Thursday, April 10, 2003

First of all, a LOST AND FOUND message. I don't know if you're reading this, but Alice I've lost your address in Maryland, and I've written you a postcard I want to send! So, if you happen across this, please send me your address! I haven't forgotten my promise.

Now that my scatterbrained nature is dealt with, I can move on.

My last day in Montreal, and it will be a quiet one. Over the past few days I've become well-acquainted with the man at the postoffice, and I have to visit him one more time to mail one last thing home. I feel like I've jettisoned much that I've acquired over the last month, so I'm almost beginning again - except my scrapbook is bulging. Other than a visit to the post office (and the weather is beautiful today - sunny and mild after the weekend snow) I'm just going to be milling around, packing, knitting, reading. A gentle day before I traipse off to London. (And yes, is the answer to my mother's question. I AM going to London to visit the Queen.)

Yesterday I went to the Museum of Fine Arts. They have a major exhibition on, but I decided instead of seeing that I'd make my way around the permanent collection. I'm very glad I did this - spent a lot of time looking at the pre-Columbian, Asian, Oceanic and African art, and making little notes on things. I was especially taken with an African idiophone - the "Disaster Bird" idiophone. One day a bird warned the Obo (king) against a battle. The king ignored his advice, and won the battle.
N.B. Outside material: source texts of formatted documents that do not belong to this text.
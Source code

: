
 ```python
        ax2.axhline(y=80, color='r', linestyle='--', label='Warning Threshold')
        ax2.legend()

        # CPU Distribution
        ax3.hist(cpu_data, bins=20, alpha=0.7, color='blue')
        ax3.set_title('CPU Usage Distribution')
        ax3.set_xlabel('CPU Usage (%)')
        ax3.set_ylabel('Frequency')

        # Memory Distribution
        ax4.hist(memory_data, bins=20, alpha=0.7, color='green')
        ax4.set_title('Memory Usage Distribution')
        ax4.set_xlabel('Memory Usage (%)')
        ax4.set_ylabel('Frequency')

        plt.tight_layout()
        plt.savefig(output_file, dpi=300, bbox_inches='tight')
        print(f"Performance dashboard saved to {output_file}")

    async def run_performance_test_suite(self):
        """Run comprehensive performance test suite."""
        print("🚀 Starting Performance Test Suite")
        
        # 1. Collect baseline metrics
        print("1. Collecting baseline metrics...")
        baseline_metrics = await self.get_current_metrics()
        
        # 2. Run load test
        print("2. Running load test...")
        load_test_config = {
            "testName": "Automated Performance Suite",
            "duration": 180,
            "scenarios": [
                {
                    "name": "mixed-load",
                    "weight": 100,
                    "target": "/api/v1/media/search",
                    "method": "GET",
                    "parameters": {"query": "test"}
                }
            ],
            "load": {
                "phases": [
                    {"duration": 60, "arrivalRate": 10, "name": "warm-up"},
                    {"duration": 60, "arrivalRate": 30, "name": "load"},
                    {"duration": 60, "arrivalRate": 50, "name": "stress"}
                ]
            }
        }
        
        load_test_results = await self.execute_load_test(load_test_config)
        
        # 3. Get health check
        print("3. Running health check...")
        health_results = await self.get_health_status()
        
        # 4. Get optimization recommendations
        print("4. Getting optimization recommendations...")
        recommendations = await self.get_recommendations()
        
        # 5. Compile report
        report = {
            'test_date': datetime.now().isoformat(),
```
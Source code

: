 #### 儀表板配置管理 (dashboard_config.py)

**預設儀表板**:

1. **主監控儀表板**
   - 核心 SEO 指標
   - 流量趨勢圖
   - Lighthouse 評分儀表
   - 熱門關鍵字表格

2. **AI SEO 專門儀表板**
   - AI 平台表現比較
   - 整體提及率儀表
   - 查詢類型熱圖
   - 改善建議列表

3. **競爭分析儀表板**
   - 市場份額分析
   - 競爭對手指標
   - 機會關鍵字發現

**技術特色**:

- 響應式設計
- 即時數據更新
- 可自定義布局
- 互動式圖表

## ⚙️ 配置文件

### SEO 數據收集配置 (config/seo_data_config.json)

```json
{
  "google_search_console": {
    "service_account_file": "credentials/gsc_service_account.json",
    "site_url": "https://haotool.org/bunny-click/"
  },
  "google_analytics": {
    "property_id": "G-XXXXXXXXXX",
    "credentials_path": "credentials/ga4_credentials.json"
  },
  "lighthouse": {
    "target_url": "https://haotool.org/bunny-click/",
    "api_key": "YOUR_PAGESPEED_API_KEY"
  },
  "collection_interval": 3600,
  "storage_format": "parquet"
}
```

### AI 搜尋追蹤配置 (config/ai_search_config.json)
Since this time, the Obo has been considered the person who can determine fate, and there is an annual celebration of this victory.

I also spent quite a long time among the contemporary art. A beautiful Hans Hoffman - I've begun to realise that I love Hoffman's work: the same extremely bold juxtapositions of colour as there are in the work of Howard Hodgkin, another of my favourite painters. Against the scale of many Abstract Expressionist canvases, Hoffman's works are quite small (though large enough that they would dominate an ordinary room without hesitation) - but they're colour seems much more demanding than the colour of a Pollock, or a Rothko, or a Newman... His use of complimentary colours - in this case a canvas dominated by luminous, orangey red, with attacks of a bright green. Something both violent, but also joyful in this onslaught of colour. A very thick texture to the paint, not the drip texture of a Pollock, but most probably the thick application of the palette knife.

There were two rooms dedicated to the two major Canadian artists - whose works I also saw at the Contemporary Art Museum - Riopelle and Borduas. I think after seeing 30 or 40 of each of their works I can tell their styles quite well now. I admire Riopelle - think his "mosaic" period of abstraction particularly interesting - but don't find the works as engaging as the work of Borduas. Borduas moved slowly away from figurative painting, into his "automatiste" style, comparable to the practice of automatic writing, and not dissimilar to the aims of American abstract expressionism. The landscape is still obvious as the subject of his middle-period abstraction, but toward the end of his life he began to abandon colour, and these last canvases are dominated by white: somehow giving the viewer a feeling of both despair and a strange kind of warmth in their solitary vision. There are still occasional bold slashes of colour - "Composition 59" is dominated by a wide, vertical olive green streak across it - but for the most part he is heading toward monochrome. One of his late Compositions is wholly white, all texture. There seems some kind of striving towards a pure vision in the passage of these paintings.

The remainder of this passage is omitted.